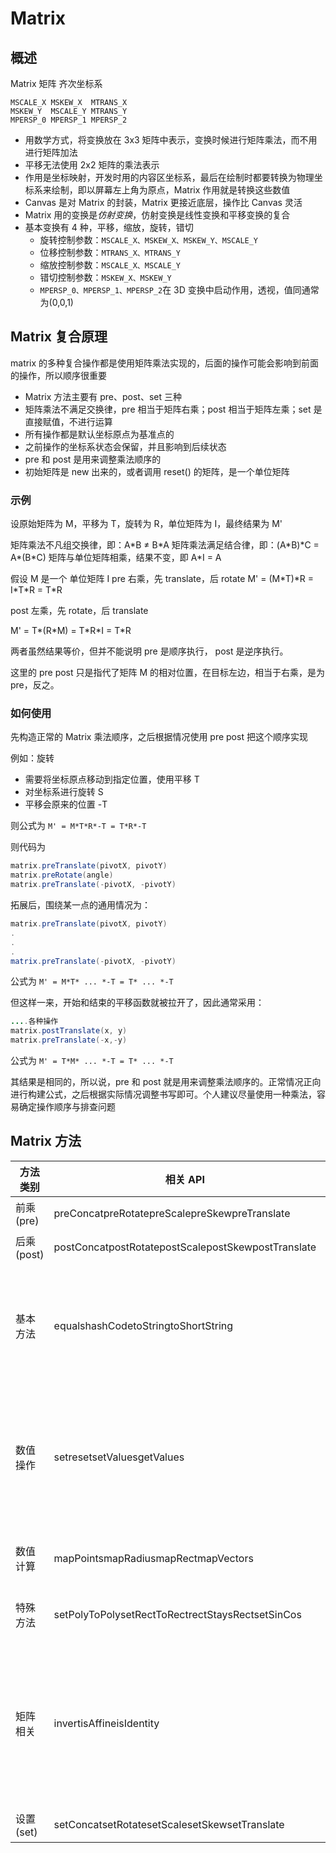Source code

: # Matrix

## 概述

Matrix 矩阵 齐次坐标系

```
MSCALE_X MSKEW_X  MTRANS_X
MSKEW_Y  MSCALE_Y MTRANS_Y
MPERSP_0 MPERSP_1 MPERSP_2
```

- 用数学方式，将变换放在 3x3 矩阵中表示，变换时候进行矩阵乘法，而不用进行矩阵加法
- 平移无法使用 2x2 矩阵的乘法表示
- 作用是坐标映射，开发时用的内容区坐标系，最后在绘制时都要转换为物理坐标系来绘制，即以屏幕左上角为原点，Matrix 作用就是转换这些数值
- Canvas 是对 Matrix 的封装，Matrix 更接近底层，操作比 Canvas 灵活
- Matrix 用的变换是*仿射变换*，仿射变换是线性变换和平移变换的复合
- 基本变换有 4 种，平移，缩放，旋转，错切
  - 旋转控制参数：`MSCALE_X、MSKEW_X、MSKEW_Y、MSCALE_Y`
  - 位移控制参数：`MTRANS_X、MTRANS_Y`
  - 缩放控制参数：`MSCALE_X、MSCALE_Y`
  - 错切控制参数：`MSKEW_X、MSKEW_Y`
  - `MPERSP_0、MPERSP_1、MPERSP_2`在 3D 变换中启动作用，透视，值同通常为(0,0,1)

## Matrix 复合原理

matrix 的多种复合操作都是使用矩阵乘法实现的，后面的操作可能会影响到前面的操作，所以顺序很重要

- Matrix 方法主要有 pre、post、set 三种
- 矩阵乘法不满足交换律，pre 相当于矩阵右乘；post 相当于矩阵左乘；set 是直接赋值，不进行运算
- 所有操作都是默认坐标原点为基准点的
- 之前操作的坐标系状态会保留，并且影响到后续状态
- pre 和 post 是用来调整乘法顺序的
- 初始矩阵是 new 出来的，或者调用 reset() 的矩阵，是一个单位矩阵

### 示例

设原始矩阵为 M，平移为 T，旋转为 R，单位矩阵为 I，最终结果为 M'

矩阵乘法不凡组交换律，即：A\*B ≠ B\*A 矩阵乘法满足结合律，即：(A\*B)\*C = A\*(B\*C) 矩阵与单位矩阵相乘，结果不变，即 A\*I = A

假设 M 是一个 单位矩阵 I pre 右乘，先 translate，后 rotate M' = (M\*T)\*R = I\*T\*R = T\*R

post 左乘，先 rotate，后 translate

M' = T\*(R\*M) = T\*R\*I = T\*R

两者虽然结果等价，但并不能说明 pre 是顺序执行， post 是逆序执行。

这里的 pre post 只是指代了矩阵 M 的相对位置，在目标左边，相当于右乘，是为 pre，反之。

### 如何使用

先构造正常的 Matrix 乘法顺序，之后根据情况使用 pre post 把这个顺序实现

例如：旋转

- 需要将坐标原点移动到指定位置，使用平移 T
- 对坐标系进行旋转 S
- 平移会原来的位置 -T

则公式为 `M' = M*T*R*-T = T*R*-T`

则代码为

```java
matrix.preTranslate(pivotX, pivotY)
matrix.preRotate(angle)
matrix.preTranslate(-pivotX, -pivotY)
```

拓展后，围绕某一点的通用情况为：

```java
matrix.preTranslate(pivotX, pivotY)
.
.
.
matrix.preTranslate(-pivotX, -pivotY)
```

公式为 `M' = M*T* ... *-T = T* ... *-T`

但这样一来，开始和结束的平移函数就被拉开了，因此通常采用：

```java
....各种操作
matrix.postTranslate(x, y)
matrix.preTranslate(-x,-y)
```

公式为 `M' = T*M* ... *-T = T* ... *-T`

其结果是相同的，所以说，pre 和 post 就是用来调整乘法顺序的。正常情况正向进行构建公式，之后根据实际情况调整书写即可。个人建议尽量使用一种乘法，容易确定操作顺序与排查问题

## Matrix 方法

| 方法类别 | 相关 API | 摘要 |
| --- | --- | --- |
| 前乘(pre) | preConcatpreRotatepreScalepreSkewpreTranslate | 前乘变换 |
| 后乘(post) | postConcatpostRotatepostScalepostSkewpostTranslate | 后乘变换 |
| 基本方法 | equalshashCodetoStringtoShortString | 比较、获取哈希值、转换为字符串 |
| 数值操作 | setresetsetValuesgetValues | 设置、重置、设置数值、获取数值 |
| 数值计算 | mapPointsmapRadiusmapRectmapVectors | 计算变换后的数值 |
| 特殊方法 | setPolyToPolysetRectToRectrectStaysRectsetSinCos | 一些特殊 操作 |
| 矩阵相关 | invertisAffineisIdentity | 求逆矩阵、是否为仿射矩阵、是否为单位矩阵... |
| 设置(set) | setConcatsetRotatesetScalesetSkewsetTranslate | 设置变换 |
........
**PROBLEM REQUIREMENTS:** Looking at the entries above, can you reproduce exactly the lines from the one that holds "- 平移无法使用 2x2 矩阵的乘法表示" through the one that holds "M' = T\*(R\*M) = T\*R\*I = T\*R", and only those?

**TASK OUTPUT:**
- 平移无法使用 2x2 矩阵的乘法表示
- 作用是坐标映射，开发时用的内容区坐标系，最后在绘制时都要转换为物理坐标系来绘制，即以屏幕左上角为原点，Matrix 作用就是转换这些数值
- Canvas 是对 Matrix 的封装，Matrix 更接近底层，操作比 Canvas 灵活
- Matrix 用的变换是*仿射变换*，仿射变换是线性变换和平移变换的复合
- 基本变换有 4 种，平移，缩放，旋转，错切
  - 旋转控制参数：`MSCALE_X、MSKEW_X、MSKEW_Y、MSCALE_Y`
  - 位移控制参数：`MTRANS_X、MTRANS_Y`
  - 缩放控制参数：`MSCALE_X、MSCALE_Y`
  - 错切控制参数：`MSKEW_X、MSKEW_Y`
  - `MPERSP_0、MPERSP_1、MPERSP_2`在 3D 变换中启动作用，透视，值同通常为(0,0,1)

## Matrix 复合原理

matrix 的多种复合操作都是使用矩阵乘法实现的，后面的操作可能会影响到前面的操作，所以顺序很重要

- Matrix 方法主要有 pre、post、set 三种
- 矩阵乘法不满足交换律，pre 相当于矩阵右乘；post 相当于矩阵左乘；set 是直接赋值，不进行运算
- 所有操作都是默认坐标原点为基准点的
- 之前操作的坐标系状态会保留，并且影响到后续状态
- pre 和 post 是用来调整乘法顺序的
- 初始矩阵是 new 出来的，或者调用 reset() 的矩阵，是一个单位矩阵

### 示例

设原始矩阵为 M，平移为 T，旋转为 R，单位矩阵为 I，最终结果为 M'

矩阵乘法不凡组交换律，即：A\*B ≠ B\*A 矩阵乘法满足结合律，即：(A\*B)\*C = A\*(B\*C) 矩阵与单位矩阵相乘，结果不变，即 A\*I = A

假设 M 是一个 单位矩阵 I pre 右乘，先 translate，后 rotate M' = (M\*T)\*R = I\*T\*R = T\*R

post 左乘，先 rotate，后 translate

M' = T\*(R\*M) = T\*R\*I = T\*R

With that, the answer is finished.